I’ve recently been enamored with Ernie Ball’s new Cobalt Slinky strings, which I actually discovered in the course of researching another Range of Sounds article. Similarly to the D’Addarios I mentioned above, the idea is to experiment with core materials in order to reach new heights of strength and tone. I personally play with a lot of vintage guitar tones, and damn, these strings make my guitars sing like they never have. Just like with the NYXLs, try going for a light gauge with a punchy tone. I guarantee that soulful playing awaits.

I mentioned hybrid string gauge packs earlier. If you’re looking for a different approach, check out Ernie Ball’s Skinny Top Heavy Bottom. Lighter gauge in the E B G strings for bends, heavier in the D A E strings for tone. Maybe they will complement your playing!

Acoustic Guitar Strings for Bending

The acoustic guitar is no stranger to the blues, or soulful genres for that matter. And while it’s more associated with chugging rhythms than lithe solos, it can certainly be pressed into that role! Consider genres like roots, country and bluegrass.

There are a few factors to keep in mind here. The same basic principles about trading gauge and tone apply, but acoustic strings tend to be heavier-gauge and higher-tension in general. (In fact, one wag suggested practicing bends on the acoustic, so the electric feels like no big deal.) While “twelves” are standard gauge for acoustic guitar, try “tens” or “elevens” for easier bending and vibrato.

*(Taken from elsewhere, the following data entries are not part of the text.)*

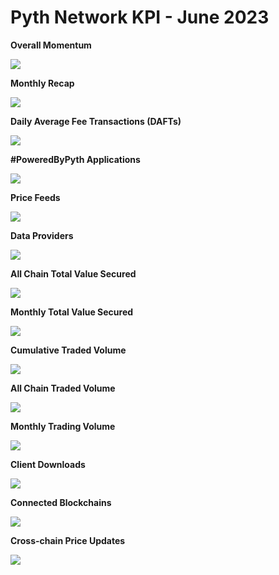 # Pyth Network KPI - June 2023

**Overall Momentum**

![](../../.gitbook/assets/kpi/june-23/)

**Monthly Recap**

![](../../.gitbook/assets/kpi/june-23/pyth-jun-23.jpg)

**Daily Average Fee Transactions (DAFTs)**

![](../../.gitbook/assets/kpi/june-23/jun-23-daily-average-fee-transactions-dafts.png)

**#PoweredByPyth Applications**

![](../../.gitbook/assets/kpi/june-23/jun-23-apps-integrations.png)

**Price Feeds**

![](../../.gitbook/assets/kpi/june-23/jun-23-price-feeds.png)

**Data Providers**

![](../../.gitbook/assets/kpi/june-23/jun-23-data-providers.png)


**All Chain Total Value Secured**

![](../../.gitbook/assets/kpi/june-23/jun-23-all-chain-tvs.png)

**Monthly Total Value Secured**

![](../../.gitbook/assets/kpi/june-23/jun-23-dapps-tvs.png)

**Cumulative Traded Volume**

![](../../.gitbook/assets/kpi/june-23/jun-23-traded-volume.png)

**All Chain Traded Volume**

![](../../.gitbook/assets/kpi/june-23/jun-23-all-chain-monthly-traded-volume.png)

**Monthly Trading Volume**

![](../../.gitbook/assets/kpi/june-23/jun-23-trading-volume.png)

**Client Downloads**

![](../../.gitbook/assets/kpi/june-23/jun-23-client-downloads.png)

**Connected Blockchains**

![](../../.gitbook/assets/kpi/june-23/jun-23-connected-blockchains.png)

**Cross-chain Price Updates**

![](../../.gitbook/assets/kpi/june-23/jun-23-monthly-price-update.png)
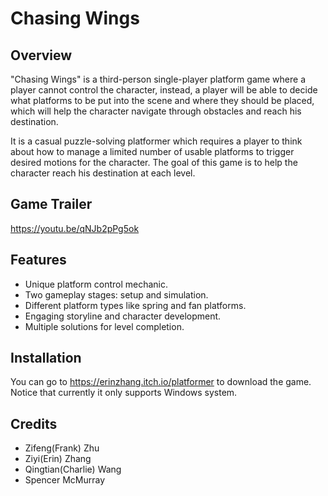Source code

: # Chasing Wings

## Overview
"Chasing Wings" is a third-person single-player platform game where a player cannot control the character, instead, a player will be able to decide what platforms to be put into the scene and where they should be placed, which will help the character navigate through obstacles and reach his destination.

It is a casual puzzle-solving platformer which requires a player to think about how to manage a limited number of usable platforms to trigger desired motions for the character. The goal of this game is to help the character reach his destination at each level.

## Game Trailer
https://youtu.be/qNJb2pPg5ok

## Features
- Unique platform control mechanic.
- Two gameplay stages: setup and simulation.
- Different platform types like spring and fan platforms.
- Engaging storyline and character development.
- Multiple solutions for level completion.

## Installation
You can go to https://erinzhang.itch.io/platformer to download the game. Notice that currently it only supports Windows system.

## Credits
- Zifeng(Frank) Zhu
- Ziyi(Erin) Zhang
- Qingtian(Charlie) Wang
- Spencer McMurray
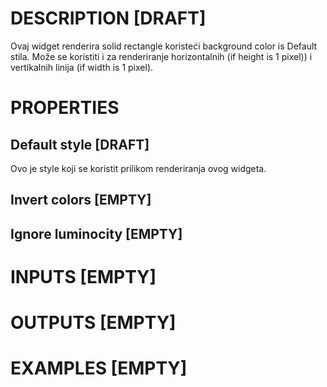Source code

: # DESCRIPTION [DRAFT]

Ovaj widget renderira solid rectangle koristeći background color is Default stila. Može se koristiti i za renderiranje horizontalnih (if height is 1 pixel)) i vertikalnih linija (if width is 1 pixel).

# PROPERTIES

## Default style [DRAFT]

Ovo je style koji se koristit prilikom renderiranja ovog widgeta.

## Invert colors [EMPTY]


## Ignore luminocity [EMPTY]


# INPUTS [EMPTY]

# OUTPUTS [EMPTY]

# EXAMPLES [EMPTY]

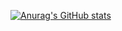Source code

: 

[![Anurag's GitHub stats](https://github-readme-stats.vercel.app/api?username=taisei-13046&theme=onedark&show_icons=true)](https://github.com/anuraghazra/github-readme-stats)
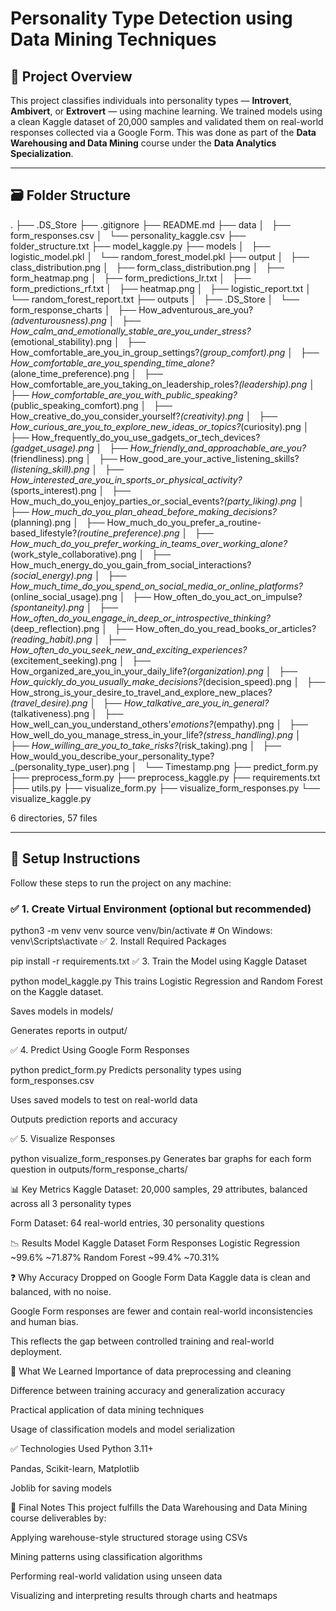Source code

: # Personality Type Detection using Data Mining Techniques

## 🧠 Project Overview
This project classifies individuals into personality types — **Introvert**, **Ambivert**, or **Extrovert** — using machine learning. We trained models using a clean Kaggle dataset of 20,000 samples and validated them on real-world responses collected via a Google Form. This was done as part of the **Data Warehousing and Data Mining** course under the **Data Analytics Specialization**.

---

## 🗃️ Folder Structure
.
├── .DS_Store
├── .gitignore
├── README.md
├── data
│   ├── form_responses.csv
│   └── personality_kaggle.csv
├── folder_structure.txt
├── model_kaggle.py
├── models
│   ├── logistic_model.pkl
│   └── random_forest_model.pkl
├── output
│   ├── class_distribution.png
│   ├── form_class_distribution.png
│   ├── form_heatmap.png
│   ├── form_predictions_lr.txt
│   ├── form_predictions_rf.txt
│   ├── heatmap.png
│   ├── logistic_report.txt
│   └── random_forest_report.txt
├── outputs
│   ├── .DS_Store
│   └── form_response_charts
│       ├── How_adventurous_are_you?_(adventurousness).png
│       ├── How_calm_and_emotionally_stable_are_you_under_stress?_(emotional_stability).png
│       ├── How_comfortable_are_you_in_group_settings?_(group_comfort).png
│       ├── How_comfortable_are_you_spending_time_alone?_(alone_time_preference).png
│       ├── How_comfortable_are_you_taking_on_leadership_roles?_(leadership).png
│       ├── How_comfortable_are_you_with_public_speaking?_(public_speaking_comfort).png
│       ├── How_creative_do_you_consider_yourself?_(creativity).png
│       ├── How_curious_are_you_to_explore_new_ideas_or_topics?_(curiosity).png
│       ├── How_frequently_do_you_use_gadgets_or_tech_devices?_(gadget_usage).png
│       ├── How_friendly_and_approachable_are_you?_(friendliness).png
│       ├── How_good_are_your_active_listening_skills?_(listening_skill).png
│       ├── How_interested_are_you_in_sports_or_physical_activity?_(sports_interest).png
│       ├── How_much_do_you_enjoy_parties_or_social_events?_(party_liking).png
│       ├── How_much_do_you_plan_ahead_before_making_decisions?_(planning).png
│       ├── How_much_do_you_prefer_a_routine-based_lifestyle?_(routine_preference).png
│       ├── How_much_do_you_prefer_working_in_teams_over_working_alone?_(work_style_collaborative).png
│       ├── How_much_energy_do_you_gain_from_social_interactions?_(social_energy).png
│       ├── How_much_time_do_you_spend_on_social_media_or_online_platforms?_(online_social_usage).png
│       ├── How_often_do_you_act_on_impulse?_(spontaneity).png
│       ├── How_often_do_you_engage_in_deep_or_introspective_thinking?_(deep_reflection).png
│       ├── How_often_do_you_read_books_or_articles?_(reading_habit).png
│       ├── How_often_do_you_seek_new_and_exciting_experiences?_(excitement_seeking).png
│       ├── How_organized_are_you_in_your_daily_life?_(organization).png
│       ├── How_quickly_do_you_usually_make_decisions?_(decision_speed).png
│       ├── How_strong_is_your_desire_to_travel_and_explore_new_places?_(travel_desire).png
│       ├── How_talkative_are_you_in_general?_(talkativeness).png
│       ├── How_well_can_you_understand_others'_emotions?_(empathy).png
│       ├── How_well_do_you_manage_stress_in_your_life?_(stress_handling).png
│       ├── How_willing_are_you_to_take_risks?_(risk_taking).png
│       ├── How_would_you_describe_your_personality_type?_(personality_type_user).png
│       └── Timestamp.png
├── predict_form.py
├── preprocess_form.py
├── preprocess_kaggle.py
├── requirements.txt
├── utils.py
├── visualize_form.py
├── visualize_form_responses.py
└── visualize_kaggle.py

6 directories, 57 files


---

## 🔧 Setup Instructions

Follow these steps to run the project on any machine:

### ✅ 1. Create Virtual Environment (optional but recommended)

python3 -m venv venv
source venv/bin/activate  # On Windows: venv\Scripts\activate
✅ 2. Install Required Packages

pip install -r requirements.txt
✅ 3. Train the Model using Kaggle Dataset

python model_kaggle.py
This trains Logistic Regression and Random Forest on the Kaggle dataset.

Saves models in models/

Generates reports in output/

✅ 4. Predict Using Google Form Responses

python predict_form.py
Predicts personality types using form_responses.csv

Uses saved models to test on real-world data

Outputs prediction reports and accuracy

✅ 5. Visualize Responses

python visualize_form_responses.py
Generates bar graphs for each form question in outputs/form_response_charts/

📊 Key Metrics
Kaggle Dataset: 20,000 samples, 29 attributes, balanced across all 3 personality types

Form Dataset: 64 real-world entries, 30 personality questions

📉 Results
Model	Kaggle Dataset	Form Responses
Logistic Regression	~99.6%	~71.87%
Random Forest	~99.4%	~70.31%

❓ Why Accuracy Dropped on Google Form Data
Kaggle data is clean and balanced, with no noise.

Google Form responses are fewer and contain real-world inconsistencies and human bias.

This reflects the gap between controlled training and real-world deployment.

📌 What We Learned
Importance of data preprocessing and cleaning

Difference between training accuracy and generalization accuracy

Practical application of data mining techniques

Usage of classification models and model serialization

✅ Technologies Used
Python 3.11+

Pandas, Scikit-learn, Matplotlib

Joblib for saving models

🏁 Final Notes
This project fulfills the Data Warehousing and Data Mining course deliverables by:

Applying warehouse-style structured storage using CSVs

Mining patterns using classification algorithms

Performing real-world validation using unseen data

Visualizing and interpreting results through charts and heatmaps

But don’t go any lower, or the decreased volume and sustain is not worth the trade-off.

The materials used are different too. Phosphor bronze is the default material, but brass, bronze, and silk and steel strings are popular alternatives.

Elixir Polyweb

Elixir is never going to be your most economical option. This relative newcomer has staked their reputation on their proprietary coated strings- successfully, I might add! They have managed to justify the premium of their price point, and gain loads of converts.

The Polyweb-coated strings in the extra light, light, or custom light gauges make great acoustic bend strings. That Polyweb coating plays a dual role of extending life (once again, justifying the price tag with longevity) and boosting tone. And compared to their similar Nanoweb line, these strings are designed to be slick, fast, and flexible.

John Pearse

This relatively obscure band, named after an iconic British folk player, are like bluegrass players’ best-kept secret. Their P500XL Extra Lights are bright, full, and slick. They’re not for everyone; their tone is specific, and complements some guitars (and players) more than others. But if you’ve never given them a whirl, they’re worth a look!


What else is there to say? You shouldn’t be reading, you should be practicing those bends! No magic string is going to take the place of your own perfected soulful expression. And push yourself to use the heaviest strings you can work your way around. Building your strength and flexibility will only help your playing. Keep working, and feel the joy of the music!